Talbott is openly a fan of anime, and the design is a direct reference to Bleach. In that series, Hollows are creatures born when a human soul loses its heart to grief or despair. The loss leaves a literal hole in the body, usually on the torso or chest. Arrancars, the highest-level Hollows, carry that hole even after regaining partial human form. It marks what they’re missing.
Grimmjow, the panther-type Arrancar, has his hollow hole in almost the exact same position as Talbott’s tattoo: low sternum to upper abdomen. In the series, Grimmjow’s void connects to a gut-level emptiness, a feral hunger he tries to fill through combat. Talbott mapped that concept onto himself. The symbolism isn’t borrowed lightly. He wore it on his body because the metaphor fit his actual experience.

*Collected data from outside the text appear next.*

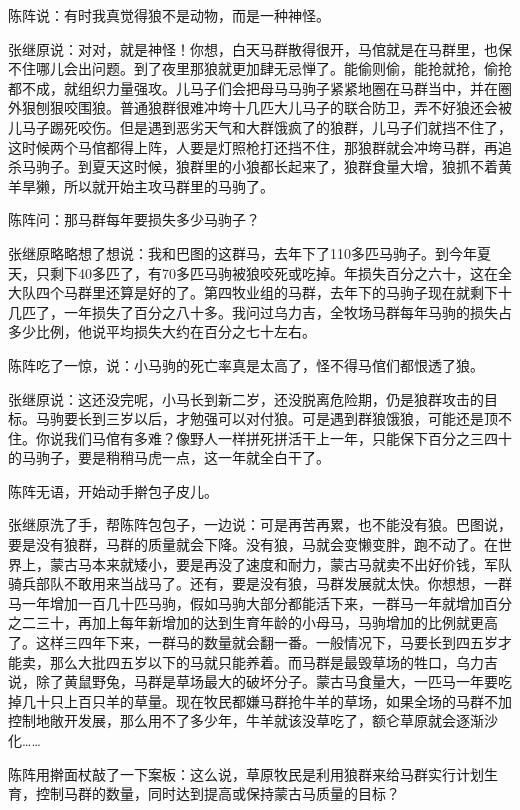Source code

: \par 陈阵说：有时我真觉得狼不是动物，而是一种神怪。
\par 张继原说：对对，就是神怪！你想，白天马群散得很开，马倌就是在马群里，也保不住哪儿会出问题。到了夜里那狼就更加肆无忌惮了。能偷则偷，能抢就抢，偷抢都不成，就组织力量强攻。儿马子们会把母马马驹子紧紧地圈在马群当中，并在圈外狠刨狠咬围狼。普通狼群很难冲垮十几匹大儿马子的联合防卫，弄不好狼还会被儿马子踢死咬伤。但是遇到恶劣天气和大群饿疯了的狼群，儿马子们就挡不住了，这时候两个马倌都得上阵，人要是灯照枪打还挡不住，那狼群就会冲垮马群，再追杀马驹子。到夏天这时候，狼群里的小狼都长起来了，狼群食量大增，狼抓不着黄羊旱獭，所以就开始主攻马群里的马驹了。
\par 陈阵问：那马群每年要损失多少马驹子？
\par 张继原略略想了想说：我和巴图的这群马，去年下了110多匹马驹子。到今年夏天，只剩下40多匹了，有70多匹马驹被狼咬死或吃掉。年损失百分之六十，这在全大队四个马群里还算是好的了。第四牧业组的马群，去年下的马驹子现在就剩下十几匹了，一年损失了百分之八十多。我问过乌力吉，全牧场马群每年马驹的损失占多少比例，他说平均损失大约在百分之七十左右。
\par 陈阵吃了一惊，说：小马驹的死亡率真是太高了，怪不得马倌们都恨透了狼。
\par 张继原说：这还没完呢，小马长到新二岁，还没脱离危险期，仍是狼群攻击的目标。马驹要长到三岁以后，才勉强可以对付狼。可是遇到群狼饿狼，可能还是顶不住。你说我们马倌有多难？像野人一样拼死拼活干上一年，只能保下百分之三四十的马驹子，要是稍稍马虎一点，这一年就全白干了。
\par 陈阵无语，开始动手擀包子皮儿。
\par 张继原洗了手，帮陈阵包包子，一边说：可是再苦再累，也不能没有狼。巴图说，要是没有狼群，马群的质量就会下降。没有狼，马就会变懒变胖，跑不动了。在世界上，蒙古马本来就矮小，要是再没了速度和耐力，蒙古马就卖不出好价钱，军队骑兵部队不敢用来当战马了。还有，要是没有狼，马群发展就太快。你想想，一群马一年增加一百几十匹马驹，假如马驹大部分都能活下来，一群马一年就增加百分之二三十，再加上每年新增加的达到生育年龄的小母马，马驹增加的比例就更高了。这样三四年下来，一群马的数量就会翻一番。一般情况下，马要长到四五岁才能卖，那么大批四五岁以下的马就只能养着。而马群是最毁草场的牲口，乌力吉说，除了黄鼠野兔，马群是草场最大的破坏分子。蒙古马食量大，一匹马一年要吃掉几十只上百只羊的草量。现在牧民都嫌马群抢牛羊的草场，如果全场的马群不加控制地敞开发展，那么用不了多少年，牛羊就该没草吃了，额仑草原就会逐渐沙化……
\par 陈阵用擀面杖敲了一下案板：这么说，草原牧民是利用狼群来给马群实行计划生育，控制马群的数量，同时达到提高或保持蒙古马质量的目标？
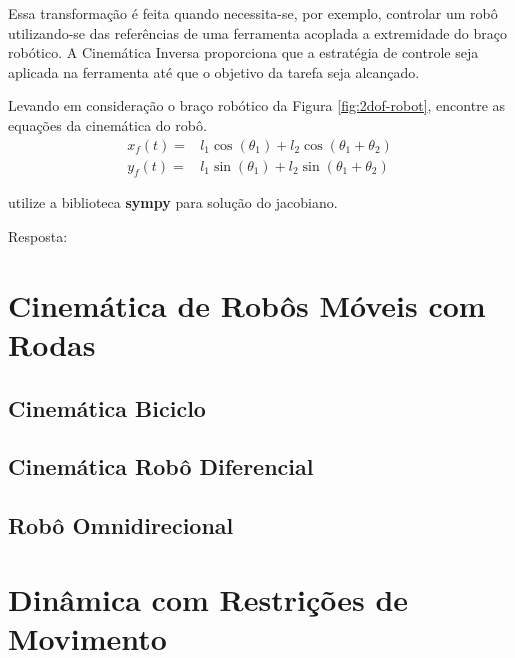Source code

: Essa transformação é feita quando necessita-se, por exemplo, controlar um robô utilizando-se das referências de uma ferramenta acoplada a
extremidade do braço robótico. A Cinemática Inversa proporciona que a estratégia de controle seja aplicada na ferramenta até
que o objetivo da tarefa seja alcançado.


\begin{shortbox}
    Levando em consideração o braço robótico da Figura \ref{fig:2dof-robot}, encontre as equações da cinemática do robô.
    \begin{equation*}
        \begin{split}
            x_f(t) = & l_1\cos(\theta_1)+l_2\cos(\theta_1 + \theta_2) \\            
            y_f(t) = & l_1\sin(\theta_1)+l_2\sin(\theta_1 + \theta_2)
        \end{split}
    \end{equation*}
    
    utilize a biblioteca \textbf{sympy} para solução do jacobiano.
    \begin{center}
        Resposta:

\end{center}

\end{shortbox} 


\section{Cinemática de Robôs Móveis com Rodas}

\subsection{Cinemática Biciclo}
\subsection{Cinemática Robô Diferencial}
\subsection{Robô Omnidirecional}


\section{Dinâmica com Restrições de Movimento}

The Hannya Mask: Traditional Japanese Symbolism
The Hannya mask comes from Noh theater, a classical Japanese performance tradition. It depicts a woman consumed by jealousy, obsession, or heartbreak so completely that she transforms into a demon. The face shows fury and grief at the same time. From one angle it reads as pure rage, from another as deep sorrow. That duality is the whole point of the design.
In traditional Japanese tattooing, the Hannya also functions as a protective talisman against evil and bad luck. You’re essentially wearing the demon so nothing worse can get in. That protective reading coexists with the darker emotional one. Most people who get a Hannya are working with both layers, not just one.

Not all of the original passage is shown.